The solution is to make several requests, each with a smaller time range. How small of a time range? I suggest starting really small (~30 time points?), then (approximately) double the time range until the request fails, then go back one doubling. Then make all the requests (each for a different chunk of time) needed to get all of the data.
An ERDDAP™ administrator can lessen this problem by increasing the Apache timeout settings.
Monitoring
We all want our data services to find their audience and be extensively used, but sometimes your ERDDAP™ may be used too much, causing problems, including super slow responses for all requests. Our plan to avoid problems is:
-
Monitor ERDDAP™ via the status.html web page.
It has tons of useful information.

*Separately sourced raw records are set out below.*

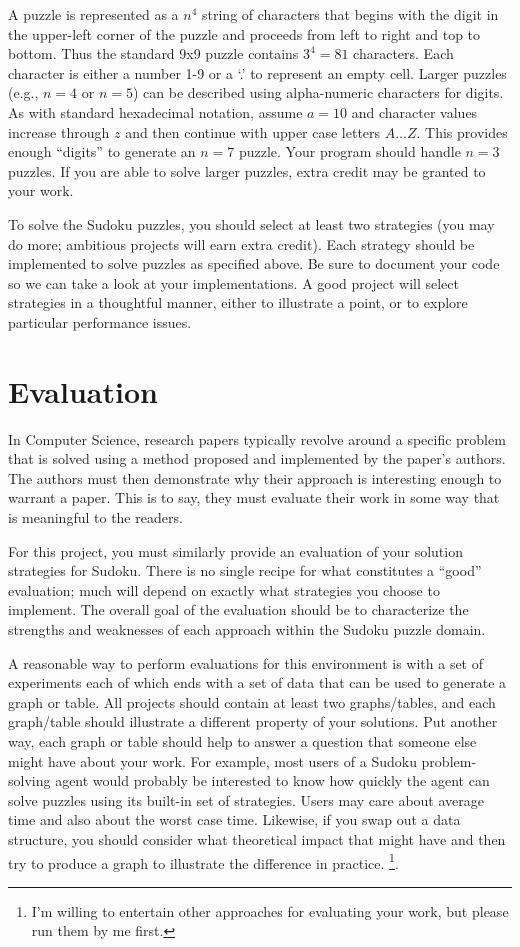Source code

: \documentclass[letterpaper]{article}
\begin{document}
A puzzle is represented as a $n^4$ string of characters that begins
with the digit in the upper-left corner of the puzzle and proceeds
from left to right and top to bottom. Thus the standard 9x9 puzzle
contains $3^{4}=81$ characters. Each character is either a number 1-9
or a `.' to represent an empty cell.  Larger puzzles (e.g.,
$n=4$ or $n=5$) can be described using alpha-numeric characters for
digits. As with standard hexadecimal notation, assume $a=10$ and
character values increase through $z$ and then continue with upper
case letters $A \dots Z$. This provides enough ``digits'' to generate
an $n=7$ puzzle. Your program should handle $n=3$ puzzles.
If you are able to solve larger puzzles, extra credit may be granted to your work.

To solve the Sudoku puzzles, you should select at least two strategies
(you may do more; ambitious projects
will earn extra credit). Each strategy should be implemented to solve
puzzles as specified above. Be sure to document your code so we can
take a look at your implementations. A good project will select
strategies in a thoughtful manner, either to illustrate a point, or to
explore particular performance issues.

\section{Evaluation}

In Computer Science, research papers typically revolve around a
specific problem that is solved using a method proposed and
implemented by the paper's authors. The authors must then demonstrate
why their approach is interesting enough to warrant a paper. This is
to say, they must evaluate their work in some way that is meaningful
to the readers.

For this project, you must similarly provide an evaluation of your
solution strategies for Sudoku.  There is no single recipe for what
constitutes a ``good'' evaluation; much will depend on exactly what
strategies you choose to implement. The overall goal of the evaluation
should be to characterize the strengths and weaknesses of each
approach within the Sudoku puzzle domain.

A reasonable way to perform evaluations for this environment is with a
set of experiments each of which ends with a set of data that can be
used to generate a graph or table. All projects should contain at least
two graphs/tables, and each graph/table should illustrate
a different property of your solutions. Put another way, each graph or table should help to
answer a question that someone else might have about your work.  For example, most
users of a Sudoku problem-solving agent would probably be interested
to know how quickly the agent can solve puzzles using its built-in set
of strategies.  Users may care about average time and also about the worst
case time. Likewise, if you swap out a data structure, you should
consider what theoretical impact that might have and then try to
produce a graph to illustrate the difference in
practice. \footnote{I'm willing to entertain other approaches for
  evaluating your work, but
  please run them by me first.}.
\end{document}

If you see that a huge number of requests are coming in, or tons of memory being used, or tons of failed requests, or each Major LoadDatasets is taking a long time, or see any sign of things getting bogged down and responding slowly, then look in ERDDAP's log.txt file to see what's going on.It's also useful to simply note how fast the status page responds. If it responds slowly, that is an important indicator that ERDDAP™ is very busy.
-
Monitor ERDDAP™ via the Daily Report email.
-
Watch for out-of-date datasets via the baseUrl/erddap/outOfDateDatasets.html web page which is based on the optional testOutOfDate global attribute.
External Monitors
The methods listed above are ERDDAP's ways of monitoring itself. It is also possible to make or use external systems to monitor your ERDDAP. One project to do this is Axiom's erddap-metrics project. Such external systems have some advantages:
- They can be customized to provide the information you want, displayed in the way you want.
- They can include information about ERDDAP™ that ERDDAP™ can't access easily or at all (for example, CPU usage, disk free space, ERDDAP™ response time as seen from the user's perspective, ERDDAP™ uptime,
- They can provide alerts (emails, phone calls, texts) to administrators when problems exceed some threshold.

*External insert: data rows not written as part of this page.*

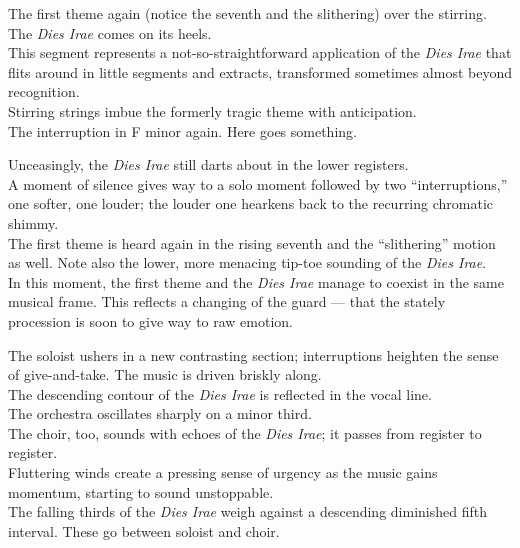 \documentclass{beamer}
\begin{document}
\begin{frame} 
  The first theme again (notice the seventh and the slithering) over the stirring. 
  \pause \\
  The \textit{Dies Irae} comes on its heels. 
  \pause \\ 
  This segment represents a not-so-straightforward application of the \textit{Dies Irae} that flits around in little segments and extracts, transformed sometimes almost beyond recognition. 
  \pause \\ 
  Stirring strings imbue the formerly tragic theme with anticipation. 
  \pause \\ 
  The interruption in F minor again. Here goes something. 
\end{frame}
  
\begin{frame} 
  Unceasingly, the \textit{Dies Irae} still darts about in the lower registers. 
  \pause \\ 
  A moment of silence gives way to a solo moment followed by two ``interruptions,'' one softer, one louder; the louder one hearkens back to the recurring chromatic shimmy. 
  \pause \\ 
  The first theme is heard again in the rising seventh and the ``slithering'' motion as well. Note also the lower, more menacing tip-toe sounding of the \textit{Dies Irae}. 
  \pause \\ 
  In this moment, the first theme and the \textit{Dies Irae} manage to coexist in the same musical frame. This reflects a changing of the guard --- that the stately procession is soon to give way to raw emotion. 
\end{frame} 

\begin{frame}
  The soloist ushers in a new contrasting section; interruptions heighten the sense of give-and-take. The music is driven briskly along. 
  \pause \\ 
  The descending contour of the \textit{Dies Irae} is reflected in the vocal line. 
  \pause \\
  The orchestra oscillates sharply on a minor third. 
  \pause \\ 
  The choir, too, sounds with echoes of the \textit{Dies Irae}; it passes from register to register. 
  \pause \\
  Fluttering winds create a pressing sense of urgency as the music gains momentum, starting to sound unstoppable. 
  \pause \\ 
  The falling thirds of the \textit{Dies Irae} weigh against a descending diminished fifth interval. These go between soloist and choir. 
\end{frame} 
\end{document}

Multiple Simultaneous Requests
-
Blacklist users making multiple simultaneous requests! If it is clear that some user is making more than one simultaneous request, repeatedly and continuously, then add their IP address to ERDDAP's <requestBlacklist> in your datasets.xml file. Sometimes the requests are all from one IP address. Sometimes they are from multiple IP addresses, but clearly the same user. You can also blacklist people making tons of invalid requests or tons of mind-numbingly inefficient requests.
Then, for each request they make, ERDDAP™ returns:
HTTP ERROR 403 - Access Forbidden --
Your IP address is on this ERDDAP's request blacklist.

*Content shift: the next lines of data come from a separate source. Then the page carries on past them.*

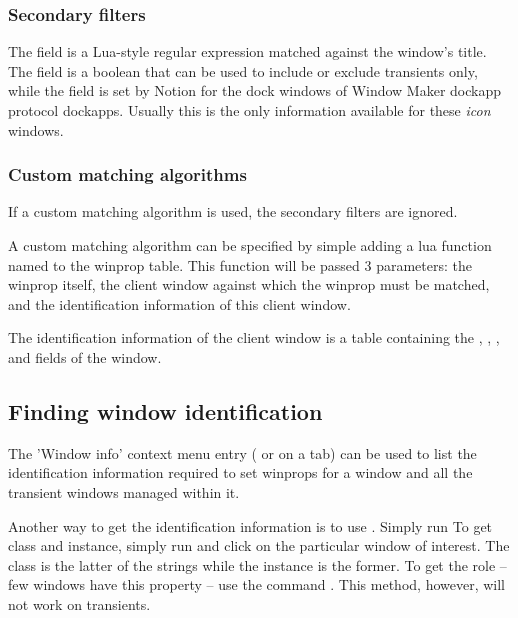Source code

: \subsubsection{Secondary filters}

The  field is a Lua-style regular expression matched against
the window's title. The  field is a boolean that can
be used to include or exclude transients only, while the 
field is set by Notion for the dock windows of Window Maker dockapp protocol
dockapps. Usually this is the only information available for these 
\emph{icon} windows. 

\subsubsection{Custom matching algorithms}

If a custom matching algorithm is used, the secondary filters are ignored.

A custom matching algorithm can be specified by simple adding a lua function
named  to the winprop table. This function will be passed 3 
parameters: the winprop itself, the client window against which the winprop
must be matched, and the identification information of this client window. 

The identification information of the client window is a table containing the
,
, 
,
 and
 fields of the 
window.


\subsection{Finding window identification}

The 'Window info' context menu entry ( or  on a tab)
can be used to list the identification information required to set winprops
for a window and all the transient windows managed within it. 

Another way to get the identification information is to use .
Simply run To get class and instance, simply run 
and click on the particular window of interest. The class is the latter of
the strings while the instance is the former.  To get the role -- few
windows have this property -- use the command . 
This method, however, will not work on transients.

Did you often submit more than one request at a time?
Did you often submit identical requests in a short period of time?
Did you submit a large number of invalid requests?
If you are ready to avoid these problems, please email [ERDDAP™ administrator's email address] to request to be taken off of the blacklist.Hopefully the user will see this message and contact you to find out how to fix the problem and get off the blacklist. Sometimes, they just switch IP addresses and try again.
It is like the balance of power between offensive and defensive weapons in war. Here, the defensive weapons (ERDDAP) have a fixed capacity, limited by the number of cores in the CPU, the disk access bandwidth, and the network bandwidth. But the offensive weapons (users, notably scripts) have unlimited capacity:
- A single request for data from a lot of time points may cause ERDDAP to open a huge number of files (in sequence or partly multi-threaded). In extreme cases, one "simple" request can easily tie up the RAID attached to ERDDAP™ for a minute, effectively blocking the handling of other requests.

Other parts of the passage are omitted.